* What the task asks *
Word for word, transcribe the data below from the line with "### 1. [分层视图" to the line with "### 4. [成熟度矩阵", keeping both of those lines.
== Source information ==
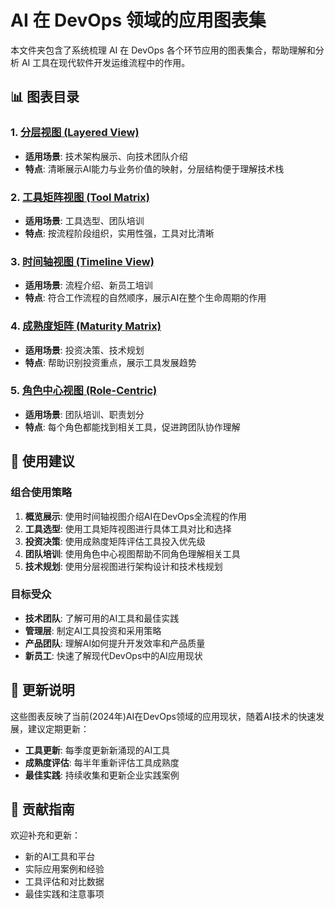 # AI 在 DevOps 领域的应用图表集

本文件夹包含了系统梳理 AI 在 DevOps 各个环节应用的图表集合，帮助理解和分析 AI 工具在现代软件开发运维流程中的作用。

## 📊 图表目录

### 1. [分层视图 (Layered View)](./01-ai-devops-layered-view.md)
- **适用场景**: 技术架构展示、向技术团队介绍
- **特点**: 清晰展示AI能力与业务价值的映射，分层结构便于理解技术栈

### 2. [工具矩阵视图 (Tool Matrix)](./02-ai-devops-tool-matrix.md) 
- **适用场景**: 工具选型、团队培训
- **特点**: 按流程阶段组织，实用性强，工具对比清晰

### 3. [时间轴视图 (Timeline View)](./03-ai-devops-timeline.md)
- **适用场景**: 流程介绍、新员工培训  
- **特点**: 符合工作流程的自然顺序，展示AI在整个生命周期的作用

### 4. [成熟度矩阵 (Maturity Matrix)](./04-ai-devops-maturity-matrix.md)
- **适用场景**: 投资决策、技术规划
- **特点**: 帮助识别投资重点，展示工具发展趋势

### 5. [角色中心视图 (Role-Centric)](./05-ai-devops-role-centric.md)
- **适用场景**: 团队培训、职责划分
- **特点**: 每个角色都能找到相关工具，促进跨团队协作理解

## 🎯 使用建议

### 组合使用策略
1. **概览展示**: 使用时间轴视图介绍AI在DevOps全流程的作用
2. **工具选型**: 使用工具矩阵视图进行具体工具对比和选择
3. **投资决策**: 使用成熟度矩阵评估工具投入优先级
4. **团队培训**: 使用角色中心视图帮助不同角色理解相关工具
5. **技术规划**: 使用分层视图进行架构设计和技术栈规划

### 目标受众
- **技术团队**: 了解可用的AI工具和最佳实践
- **管理层**: 制定AI工具投资和采用策略
- **产品团队**: 理解AI如何提升开发效率和产品质量
- **新员工**: 快速了解现代DevOps中的AI应用现状

## 📝 更新说明

这些图表反映了当前(2024年)AI在DevOps领域的应用现状，随着AI技术的快速发展，建议定期更新：

- **工具更新**: 每季度更新新涌现的AI工具
- **成熟度评估**: 每半年重新评估工具成熟度
- **最佳实践**: 持续收集和更新企业实践案例

## 🤝 贡献指南

欢迎补充和更新：
- 新的AI工具和平台
- 实际应用案例和经验
- 工具评估和对比数据
- 最佳实践和注意事项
===
* Completed exercise *
### 1. [分层视图 (Layered View)](./01-ai-devops-layered-view.md)
- **适用场景**: 技术架构展示、向技术团队介绍
- **特点**: 清晰展示AI能力与业务价值的映射，分层结构便于理解技术栈

### 2. [工具矩阵视图 (Tool Matrix)](./02-ai-devops-tool-matrix.md) 
- **适用场景**: 工具选型、团队培训
- **特点**: 按流程阶段组织，实用性强，工具对比清晰

### 3. [时间轴视图 (Timeline View)](./03-ai-devops-timeline.md)
- **适用场景**: 流程介绍、新员工培训  
- **特点**: 符合工作流程的自然顺序，展示AI在整个生命周期的作用

### 4. [成熟度矩阵 (Maturity Matrix)](./04-ai-devops-maturity-matrix.md)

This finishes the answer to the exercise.